“Artists have been looking at Rembrandt’s drawings for 300 years. Thousands and thousands of remarkable drawings have been made since, but we are not yet done looking at Rembrandt’s. There is a life stirring in them.” —ROBERT HENRI
It’s no coincidence that the greatest painters in history were also the greatest masters of line. How do the two relate you might ask? Aren’t the two techniques (or methods) completely and succinctly different? Yes, is the answer. Then how can one possibly be linked to the other?
Rembrandt knew . . .
It’s about Seeing.
Not unlike all the other Old Masters who were trained or self-taught, Rembrandt’s true gift was in his vision. His artistic ability to See; to see that all the very basic and fundamental precepts are the same: light, shadow, form, tones, values, perspective, and the rendering of any subject matter within a given space— does not change. It is simply a matter of Seeing it differently through the lens of line and interpreting it accordingly.
Rembrandt also knew that the true importance of line lies in the fact that it is the ultimate metaphor— by itself it does not exist in nature. The challenge of line is in the translation of form, light, texture and atmosphere by the use of a single hatch next to another, over another, repeated thousands of times in a single drawing.
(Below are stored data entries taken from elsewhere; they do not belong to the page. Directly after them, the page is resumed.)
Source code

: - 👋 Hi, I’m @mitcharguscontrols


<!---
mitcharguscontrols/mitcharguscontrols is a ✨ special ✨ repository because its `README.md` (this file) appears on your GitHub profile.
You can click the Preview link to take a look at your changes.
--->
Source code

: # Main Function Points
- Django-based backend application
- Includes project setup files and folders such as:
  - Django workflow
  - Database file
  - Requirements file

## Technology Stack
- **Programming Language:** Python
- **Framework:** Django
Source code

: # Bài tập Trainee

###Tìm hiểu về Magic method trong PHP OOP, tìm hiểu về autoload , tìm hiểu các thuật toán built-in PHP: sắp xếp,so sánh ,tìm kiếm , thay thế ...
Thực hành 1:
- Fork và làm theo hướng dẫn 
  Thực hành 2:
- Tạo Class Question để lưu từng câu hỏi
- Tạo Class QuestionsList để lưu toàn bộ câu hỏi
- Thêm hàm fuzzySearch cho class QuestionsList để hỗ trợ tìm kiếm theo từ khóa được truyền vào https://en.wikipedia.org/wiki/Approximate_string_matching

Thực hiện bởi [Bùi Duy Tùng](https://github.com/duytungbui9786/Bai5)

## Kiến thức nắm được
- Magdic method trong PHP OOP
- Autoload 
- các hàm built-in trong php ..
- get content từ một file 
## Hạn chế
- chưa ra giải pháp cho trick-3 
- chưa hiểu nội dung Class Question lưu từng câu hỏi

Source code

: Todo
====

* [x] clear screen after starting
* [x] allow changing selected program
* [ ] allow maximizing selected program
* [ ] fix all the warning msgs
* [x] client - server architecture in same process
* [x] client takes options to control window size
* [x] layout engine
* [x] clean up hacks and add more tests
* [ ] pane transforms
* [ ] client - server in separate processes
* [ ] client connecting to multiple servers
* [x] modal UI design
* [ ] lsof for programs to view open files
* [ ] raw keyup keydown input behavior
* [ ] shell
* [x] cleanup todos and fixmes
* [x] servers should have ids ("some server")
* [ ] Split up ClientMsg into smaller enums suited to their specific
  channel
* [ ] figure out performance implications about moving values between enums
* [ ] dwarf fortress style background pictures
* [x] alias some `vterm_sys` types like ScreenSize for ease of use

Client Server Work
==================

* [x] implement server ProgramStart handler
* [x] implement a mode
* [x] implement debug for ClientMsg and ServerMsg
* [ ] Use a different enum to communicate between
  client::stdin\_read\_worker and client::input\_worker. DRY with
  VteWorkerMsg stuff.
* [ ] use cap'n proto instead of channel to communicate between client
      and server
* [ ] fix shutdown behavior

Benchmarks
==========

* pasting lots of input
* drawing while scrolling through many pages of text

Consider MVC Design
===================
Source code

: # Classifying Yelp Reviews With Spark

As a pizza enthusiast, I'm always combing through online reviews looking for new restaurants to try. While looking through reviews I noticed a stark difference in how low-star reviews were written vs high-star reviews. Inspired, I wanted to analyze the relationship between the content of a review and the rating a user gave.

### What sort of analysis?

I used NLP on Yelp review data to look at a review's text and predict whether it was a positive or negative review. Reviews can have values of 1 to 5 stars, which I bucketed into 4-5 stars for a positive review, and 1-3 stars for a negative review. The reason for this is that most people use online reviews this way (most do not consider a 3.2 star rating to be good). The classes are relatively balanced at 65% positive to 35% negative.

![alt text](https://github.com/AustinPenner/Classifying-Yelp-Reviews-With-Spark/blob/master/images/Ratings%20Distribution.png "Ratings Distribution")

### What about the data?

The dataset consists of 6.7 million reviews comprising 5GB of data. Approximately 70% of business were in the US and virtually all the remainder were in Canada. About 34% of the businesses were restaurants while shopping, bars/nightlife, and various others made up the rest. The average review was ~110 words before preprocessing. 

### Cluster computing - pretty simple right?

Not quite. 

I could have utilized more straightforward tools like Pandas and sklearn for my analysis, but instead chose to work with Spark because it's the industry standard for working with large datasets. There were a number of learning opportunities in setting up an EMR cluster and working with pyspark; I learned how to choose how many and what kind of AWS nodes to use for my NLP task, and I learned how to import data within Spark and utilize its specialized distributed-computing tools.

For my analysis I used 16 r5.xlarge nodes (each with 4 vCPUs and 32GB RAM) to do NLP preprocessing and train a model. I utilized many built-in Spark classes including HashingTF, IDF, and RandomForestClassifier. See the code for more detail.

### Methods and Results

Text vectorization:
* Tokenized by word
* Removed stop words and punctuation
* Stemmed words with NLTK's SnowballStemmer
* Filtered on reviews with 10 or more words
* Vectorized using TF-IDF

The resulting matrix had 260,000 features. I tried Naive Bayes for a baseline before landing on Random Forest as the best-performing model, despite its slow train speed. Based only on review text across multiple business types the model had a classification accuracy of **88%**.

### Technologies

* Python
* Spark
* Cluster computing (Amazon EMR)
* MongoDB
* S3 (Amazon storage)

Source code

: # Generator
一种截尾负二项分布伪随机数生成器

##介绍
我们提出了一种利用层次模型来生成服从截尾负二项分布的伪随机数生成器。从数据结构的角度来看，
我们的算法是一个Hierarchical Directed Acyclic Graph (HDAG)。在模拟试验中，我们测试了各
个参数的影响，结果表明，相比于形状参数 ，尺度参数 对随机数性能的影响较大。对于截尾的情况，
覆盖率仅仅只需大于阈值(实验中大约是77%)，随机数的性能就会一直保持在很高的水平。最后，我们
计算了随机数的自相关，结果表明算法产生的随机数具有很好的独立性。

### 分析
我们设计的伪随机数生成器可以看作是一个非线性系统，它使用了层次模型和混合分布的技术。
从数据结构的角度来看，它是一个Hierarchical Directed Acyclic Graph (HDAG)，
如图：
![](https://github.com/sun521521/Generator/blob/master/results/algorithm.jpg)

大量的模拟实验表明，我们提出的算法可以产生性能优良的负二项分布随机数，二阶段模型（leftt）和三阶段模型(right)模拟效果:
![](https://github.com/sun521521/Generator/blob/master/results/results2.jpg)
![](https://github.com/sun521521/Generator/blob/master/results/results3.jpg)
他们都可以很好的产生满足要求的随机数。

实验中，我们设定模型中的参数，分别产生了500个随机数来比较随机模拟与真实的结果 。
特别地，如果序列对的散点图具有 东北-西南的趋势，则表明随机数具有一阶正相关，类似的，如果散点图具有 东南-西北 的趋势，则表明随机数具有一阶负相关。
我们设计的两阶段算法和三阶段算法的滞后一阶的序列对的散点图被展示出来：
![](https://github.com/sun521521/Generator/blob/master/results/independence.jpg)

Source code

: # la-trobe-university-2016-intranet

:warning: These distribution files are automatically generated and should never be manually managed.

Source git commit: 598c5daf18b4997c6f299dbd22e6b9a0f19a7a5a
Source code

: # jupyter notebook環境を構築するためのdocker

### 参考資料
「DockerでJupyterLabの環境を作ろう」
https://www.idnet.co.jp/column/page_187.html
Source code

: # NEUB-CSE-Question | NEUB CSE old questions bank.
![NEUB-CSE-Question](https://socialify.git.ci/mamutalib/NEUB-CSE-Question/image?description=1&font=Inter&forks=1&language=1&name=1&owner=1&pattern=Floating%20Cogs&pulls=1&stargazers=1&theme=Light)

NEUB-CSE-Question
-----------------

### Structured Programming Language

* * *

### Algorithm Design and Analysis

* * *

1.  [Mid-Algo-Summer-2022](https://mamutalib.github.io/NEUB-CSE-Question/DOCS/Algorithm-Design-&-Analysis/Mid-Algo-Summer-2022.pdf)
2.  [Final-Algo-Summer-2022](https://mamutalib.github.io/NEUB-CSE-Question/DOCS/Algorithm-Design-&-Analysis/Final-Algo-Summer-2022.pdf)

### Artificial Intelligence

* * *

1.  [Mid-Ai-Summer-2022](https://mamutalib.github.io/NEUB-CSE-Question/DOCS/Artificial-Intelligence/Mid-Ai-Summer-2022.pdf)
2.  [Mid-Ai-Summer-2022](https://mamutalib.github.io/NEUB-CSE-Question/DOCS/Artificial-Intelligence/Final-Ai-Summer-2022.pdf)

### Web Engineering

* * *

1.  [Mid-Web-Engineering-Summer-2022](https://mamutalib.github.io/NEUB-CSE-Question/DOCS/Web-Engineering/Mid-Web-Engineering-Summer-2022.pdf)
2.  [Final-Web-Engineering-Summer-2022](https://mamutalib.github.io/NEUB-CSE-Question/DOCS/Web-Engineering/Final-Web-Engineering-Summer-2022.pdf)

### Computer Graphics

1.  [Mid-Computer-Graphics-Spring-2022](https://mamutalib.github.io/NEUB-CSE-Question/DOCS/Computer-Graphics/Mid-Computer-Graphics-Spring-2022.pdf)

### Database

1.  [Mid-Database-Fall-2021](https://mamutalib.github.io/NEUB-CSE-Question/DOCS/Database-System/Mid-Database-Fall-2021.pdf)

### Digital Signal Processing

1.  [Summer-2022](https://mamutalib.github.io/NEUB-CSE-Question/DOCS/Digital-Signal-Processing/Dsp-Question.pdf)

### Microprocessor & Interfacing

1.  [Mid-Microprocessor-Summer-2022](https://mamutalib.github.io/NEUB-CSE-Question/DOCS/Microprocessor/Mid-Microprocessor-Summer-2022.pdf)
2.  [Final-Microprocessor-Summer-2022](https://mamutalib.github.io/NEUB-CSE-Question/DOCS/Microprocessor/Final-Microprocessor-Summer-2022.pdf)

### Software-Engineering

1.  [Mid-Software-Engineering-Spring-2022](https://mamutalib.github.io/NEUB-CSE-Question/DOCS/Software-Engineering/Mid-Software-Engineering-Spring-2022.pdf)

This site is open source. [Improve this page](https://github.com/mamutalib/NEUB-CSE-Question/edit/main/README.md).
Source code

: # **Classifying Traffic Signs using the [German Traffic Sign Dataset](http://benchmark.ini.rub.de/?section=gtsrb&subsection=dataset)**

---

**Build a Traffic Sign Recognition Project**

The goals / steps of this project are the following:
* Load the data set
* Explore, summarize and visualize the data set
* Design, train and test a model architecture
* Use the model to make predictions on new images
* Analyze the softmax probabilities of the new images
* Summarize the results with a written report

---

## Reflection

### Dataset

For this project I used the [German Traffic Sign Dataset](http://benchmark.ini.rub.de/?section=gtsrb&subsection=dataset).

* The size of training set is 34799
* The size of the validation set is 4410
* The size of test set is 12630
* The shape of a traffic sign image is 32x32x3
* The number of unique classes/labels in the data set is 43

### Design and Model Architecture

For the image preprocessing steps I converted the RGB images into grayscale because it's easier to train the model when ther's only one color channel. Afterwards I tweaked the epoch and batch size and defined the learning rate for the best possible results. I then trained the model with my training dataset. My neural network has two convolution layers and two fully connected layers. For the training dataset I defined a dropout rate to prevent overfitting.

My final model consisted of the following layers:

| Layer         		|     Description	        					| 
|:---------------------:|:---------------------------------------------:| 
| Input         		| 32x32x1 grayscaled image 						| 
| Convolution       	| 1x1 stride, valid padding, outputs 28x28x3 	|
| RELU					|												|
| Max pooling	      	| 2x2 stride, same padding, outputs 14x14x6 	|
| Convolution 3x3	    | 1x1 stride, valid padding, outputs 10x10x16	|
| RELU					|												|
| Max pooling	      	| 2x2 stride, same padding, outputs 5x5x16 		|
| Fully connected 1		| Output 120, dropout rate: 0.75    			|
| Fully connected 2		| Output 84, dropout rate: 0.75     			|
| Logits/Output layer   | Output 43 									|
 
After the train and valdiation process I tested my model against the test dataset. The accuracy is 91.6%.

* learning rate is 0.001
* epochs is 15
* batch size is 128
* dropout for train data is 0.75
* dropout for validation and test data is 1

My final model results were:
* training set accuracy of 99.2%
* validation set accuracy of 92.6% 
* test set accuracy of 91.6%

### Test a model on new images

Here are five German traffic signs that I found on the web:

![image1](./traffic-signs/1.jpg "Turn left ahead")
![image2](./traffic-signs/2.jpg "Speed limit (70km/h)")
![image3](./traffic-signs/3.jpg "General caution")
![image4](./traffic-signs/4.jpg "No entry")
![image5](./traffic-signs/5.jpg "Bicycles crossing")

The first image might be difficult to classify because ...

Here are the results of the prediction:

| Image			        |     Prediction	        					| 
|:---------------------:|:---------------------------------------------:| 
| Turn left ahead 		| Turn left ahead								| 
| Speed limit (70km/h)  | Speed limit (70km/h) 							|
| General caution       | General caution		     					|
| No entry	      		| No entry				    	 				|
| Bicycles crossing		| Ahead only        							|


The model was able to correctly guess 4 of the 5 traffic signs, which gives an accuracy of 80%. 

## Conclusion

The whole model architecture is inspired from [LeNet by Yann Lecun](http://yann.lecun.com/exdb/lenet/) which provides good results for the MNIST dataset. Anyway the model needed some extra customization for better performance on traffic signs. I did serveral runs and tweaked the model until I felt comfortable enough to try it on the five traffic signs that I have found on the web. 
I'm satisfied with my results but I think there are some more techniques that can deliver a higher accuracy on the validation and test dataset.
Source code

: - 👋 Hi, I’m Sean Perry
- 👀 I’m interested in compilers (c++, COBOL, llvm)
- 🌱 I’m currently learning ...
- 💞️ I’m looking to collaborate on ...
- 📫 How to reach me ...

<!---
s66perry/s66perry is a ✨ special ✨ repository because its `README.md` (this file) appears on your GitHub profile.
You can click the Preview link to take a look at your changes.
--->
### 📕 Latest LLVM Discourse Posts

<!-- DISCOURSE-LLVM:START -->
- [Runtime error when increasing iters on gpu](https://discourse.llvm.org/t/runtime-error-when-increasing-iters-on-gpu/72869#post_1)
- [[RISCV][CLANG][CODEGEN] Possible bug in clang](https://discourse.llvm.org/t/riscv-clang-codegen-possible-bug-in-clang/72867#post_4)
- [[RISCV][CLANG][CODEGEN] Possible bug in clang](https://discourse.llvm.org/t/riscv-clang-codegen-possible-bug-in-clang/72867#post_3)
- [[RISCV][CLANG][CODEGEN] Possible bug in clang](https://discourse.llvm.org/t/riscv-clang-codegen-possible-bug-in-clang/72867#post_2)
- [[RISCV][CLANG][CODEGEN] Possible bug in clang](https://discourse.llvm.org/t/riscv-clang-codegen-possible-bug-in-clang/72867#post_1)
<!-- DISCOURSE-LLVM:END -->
For Rembrandt, (as with any fine master of line) there was no end to the challenge and exploration of the sensitivity of line and its many and varied applications as applied to almost any subject matter he chose.
Rembrandt knew because Rembrandt could See.
There’s a reason that we never get tired of looking at this great painter’s line work: like his paintings— there is life stirring in them.
For the visual artist, the study of Rembrandt’s line work is essential to the development of the artist’s vision.
Look at them closely and you might See it too . . .
Note: The Norton Simon Museum in Pasadena, CA has one of the world’s best and largest anthologies of Rembrandt’s etchings in their permanent collection.